Es läuft tatsächlich sogar viel besser als erwartet! Wir haben uns dieses Jahr sehr bewusst für Koko entschieden, um damit auch mal eine neue Herausforderung anzunehmen. Denn Koko sprach nicht nur bei Anreise kein Deutsch, sondern ist mit ihren 15 Jahren auch noch viel jünger als unsere bisherigen Gastkinder. Da haben wir immer darauf geachtet, dass schon möglichst selbstständige Jugendliche zu uns kamen, weil wir eben beide berufstätig sind. Bei Koko wollten wir es also wissen (lacht). Es ist dann tatsächlich auch so, dass Koko noch mehr Kind ist als die anderen, etwas mehr Aufmerksamkeit braucht und ich als Mutter einfach nochmal ganz anders gefordert bin. Wir hätten aber zum Beispiel nie gedacht, uns mit unserer japanischen Austauschschülerin so ein Energiebündel ins Haus zu holen, das überall gute Laune verbreitet. Es macht einfach Spaß zuzusehen, mit wie viel Freude und Interesse Koko in ihr Leben hier eintaucht und mit wie viel Ehrgeiz sie Deutsch lernt. Seit zehn Tagen, also nicht mal zwei Monate nach ihrer Anreise, sprechen wir mit ihr zum Beispiel ausschließlich auf Deutsch – und das klappt erstaunlich gut. Wir haben immer gesagt, dass unser Jahr mit unserer ersten Austauschschülerin das schönste war – aber unsere Zeit mit Koko ist auf dem besten Weg, diese Erfahrung zu toppen (lacht).

 

 

Seit 2015 engagierst du dich bei YFU außerdem als Betreuerin und kümmerst dich allein in diesem Jahr um ganze acht Austauschschülerinnen und Austauschschüler. Wie kam es dazu?

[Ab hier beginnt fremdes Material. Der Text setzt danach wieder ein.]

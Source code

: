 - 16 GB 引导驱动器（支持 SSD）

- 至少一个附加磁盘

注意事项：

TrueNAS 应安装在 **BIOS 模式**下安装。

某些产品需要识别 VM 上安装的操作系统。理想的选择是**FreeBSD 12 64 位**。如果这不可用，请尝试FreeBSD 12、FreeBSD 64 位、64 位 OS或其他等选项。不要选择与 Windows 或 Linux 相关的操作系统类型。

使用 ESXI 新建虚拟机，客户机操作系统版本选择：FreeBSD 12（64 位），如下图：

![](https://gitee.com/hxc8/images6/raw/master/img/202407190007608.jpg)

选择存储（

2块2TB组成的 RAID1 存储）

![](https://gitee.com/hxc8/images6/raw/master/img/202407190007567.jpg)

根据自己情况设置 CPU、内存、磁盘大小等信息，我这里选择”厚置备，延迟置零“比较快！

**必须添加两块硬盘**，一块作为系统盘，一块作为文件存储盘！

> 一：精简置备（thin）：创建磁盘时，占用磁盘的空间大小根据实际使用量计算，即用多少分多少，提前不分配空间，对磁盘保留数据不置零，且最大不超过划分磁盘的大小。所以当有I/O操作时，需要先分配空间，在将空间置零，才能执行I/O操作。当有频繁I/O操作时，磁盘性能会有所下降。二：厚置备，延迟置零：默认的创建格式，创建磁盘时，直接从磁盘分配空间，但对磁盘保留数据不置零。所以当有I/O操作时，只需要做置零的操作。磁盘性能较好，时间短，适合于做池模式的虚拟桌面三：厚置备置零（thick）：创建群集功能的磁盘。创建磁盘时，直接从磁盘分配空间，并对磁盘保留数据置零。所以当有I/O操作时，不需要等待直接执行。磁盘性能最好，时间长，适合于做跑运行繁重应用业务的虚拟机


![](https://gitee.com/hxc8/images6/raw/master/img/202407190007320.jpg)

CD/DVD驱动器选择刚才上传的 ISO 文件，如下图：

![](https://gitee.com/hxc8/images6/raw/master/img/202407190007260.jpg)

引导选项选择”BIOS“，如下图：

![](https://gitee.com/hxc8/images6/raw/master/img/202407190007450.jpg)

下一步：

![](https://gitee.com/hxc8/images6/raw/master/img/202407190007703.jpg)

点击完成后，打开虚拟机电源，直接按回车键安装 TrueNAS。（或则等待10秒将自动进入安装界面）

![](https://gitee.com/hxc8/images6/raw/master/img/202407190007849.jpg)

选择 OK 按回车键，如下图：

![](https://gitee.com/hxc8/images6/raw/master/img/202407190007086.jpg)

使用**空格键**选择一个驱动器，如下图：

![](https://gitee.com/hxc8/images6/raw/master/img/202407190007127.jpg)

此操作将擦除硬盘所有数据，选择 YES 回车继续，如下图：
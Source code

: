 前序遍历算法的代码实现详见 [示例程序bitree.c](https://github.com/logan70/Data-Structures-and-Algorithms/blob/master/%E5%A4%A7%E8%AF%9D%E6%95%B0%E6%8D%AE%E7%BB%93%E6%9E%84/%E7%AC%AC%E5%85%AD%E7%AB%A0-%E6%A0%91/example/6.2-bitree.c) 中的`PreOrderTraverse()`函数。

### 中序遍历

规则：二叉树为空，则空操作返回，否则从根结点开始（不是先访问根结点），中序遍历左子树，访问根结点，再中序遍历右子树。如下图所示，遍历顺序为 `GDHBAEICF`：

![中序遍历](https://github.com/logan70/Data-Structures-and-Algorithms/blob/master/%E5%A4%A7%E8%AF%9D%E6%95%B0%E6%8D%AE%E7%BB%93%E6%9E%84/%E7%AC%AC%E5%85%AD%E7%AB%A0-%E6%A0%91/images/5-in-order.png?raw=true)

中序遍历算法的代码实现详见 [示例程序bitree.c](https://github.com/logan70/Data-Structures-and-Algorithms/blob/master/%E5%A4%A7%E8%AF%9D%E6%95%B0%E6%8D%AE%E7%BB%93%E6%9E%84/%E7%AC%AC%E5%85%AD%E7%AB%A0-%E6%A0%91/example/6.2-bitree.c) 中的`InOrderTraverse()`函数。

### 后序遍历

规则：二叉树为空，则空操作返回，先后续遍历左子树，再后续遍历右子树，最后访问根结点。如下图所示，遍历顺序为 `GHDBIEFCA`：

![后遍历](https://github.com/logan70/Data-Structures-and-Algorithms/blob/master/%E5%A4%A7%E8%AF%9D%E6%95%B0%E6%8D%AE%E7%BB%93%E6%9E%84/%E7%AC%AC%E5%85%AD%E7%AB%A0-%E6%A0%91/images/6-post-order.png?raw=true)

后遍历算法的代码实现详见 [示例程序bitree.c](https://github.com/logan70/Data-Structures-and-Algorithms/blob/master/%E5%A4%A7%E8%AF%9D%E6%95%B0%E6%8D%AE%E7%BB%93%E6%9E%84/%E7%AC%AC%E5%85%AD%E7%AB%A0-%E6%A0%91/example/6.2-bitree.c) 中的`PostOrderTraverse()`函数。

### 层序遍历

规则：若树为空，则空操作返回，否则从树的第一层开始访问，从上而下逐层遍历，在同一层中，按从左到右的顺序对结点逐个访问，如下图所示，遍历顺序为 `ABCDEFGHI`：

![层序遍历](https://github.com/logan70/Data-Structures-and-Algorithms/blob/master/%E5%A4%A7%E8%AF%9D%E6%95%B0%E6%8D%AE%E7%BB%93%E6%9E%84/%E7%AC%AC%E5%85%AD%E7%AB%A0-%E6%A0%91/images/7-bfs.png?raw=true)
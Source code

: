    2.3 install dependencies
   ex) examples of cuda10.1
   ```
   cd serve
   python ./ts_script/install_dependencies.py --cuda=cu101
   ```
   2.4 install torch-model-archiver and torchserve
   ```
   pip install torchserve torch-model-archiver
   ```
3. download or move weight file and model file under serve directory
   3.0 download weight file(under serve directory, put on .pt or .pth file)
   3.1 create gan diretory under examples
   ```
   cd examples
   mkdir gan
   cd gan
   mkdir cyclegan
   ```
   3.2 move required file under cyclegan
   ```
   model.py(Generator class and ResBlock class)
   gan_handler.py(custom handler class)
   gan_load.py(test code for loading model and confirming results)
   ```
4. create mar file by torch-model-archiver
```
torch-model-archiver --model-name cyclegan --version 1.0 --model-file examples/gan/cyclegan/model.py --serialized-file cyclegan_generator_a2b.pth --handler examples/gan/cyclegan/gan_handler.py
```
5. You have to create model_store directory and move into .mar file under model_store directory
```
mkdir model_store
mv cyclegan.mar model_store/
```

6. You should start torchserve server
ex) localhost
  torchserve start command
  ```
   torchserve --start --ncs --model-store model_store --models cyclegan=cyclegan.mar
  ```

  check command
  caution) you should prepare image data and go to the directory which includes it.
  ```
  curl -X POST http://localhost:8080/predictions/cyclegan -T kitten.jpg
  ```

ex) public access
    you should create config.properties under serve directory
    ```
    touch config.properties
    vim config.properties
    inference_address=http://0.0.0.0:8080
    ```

Nachdem wir unser zweites Gastkind  aus den USA verabschiedet hatten, erhielten wir ein Schreiben von YFU mit der Frage, ob wir uns nicht auch in der Betreuung von Austauschschülern engagieren wollten. Das war zu einer Zeit, in der meine eigenen Kinder gerade aus dem Haus waren und ich auf der Suche nach einem Hobby und Ausgleich zu meinem Berufsleben war. Ich besitze eine Praxis und bin da naturgemäß viel mit Leid und Schmerzen konfrontiert. Ich habe also etwas gesucht, das Spaß macht und mir positive Energie gibt. Nach einem bisschen Nachdenken formte sich der Gedanke, dass die Betreuung von Austauschschülern genau das Richtige dafür sein könnte. Der Besuch einer Betreuerschulung in Hamburg bestätigte mich in meinem Gefühl. Also wurde ich erst einmal ein Jahr Co-Betreuerin, um mich zu orientieren. Danach wollte ich gern richtig einsteigen, hatte aber bald das Problem, dass es in meiner Umgebung eigentlich keine Austauschschüler gab. Also habe ich angefangen, mir selbst Gastfamilien hier im Müritzkreis zu suchen. Ein Jahr lang habe ich intensiv Werbung gemacht, in meiner Praxis, mit Presseartikeln, durch Vorträge und Aushänge. Am Ende des Jahres hatte ich neun Gastfamilien gefunden – und damit dann auch neun Austauschschülerinnen und Austauschschüler zum Betreuen (lacht).

 

 

Kam in dieser Zeit auch die Idee auf, über die eigentliche Betreuung hinaus, mehr mit “deinen” Familien und Jugendlichen zu unternehmen?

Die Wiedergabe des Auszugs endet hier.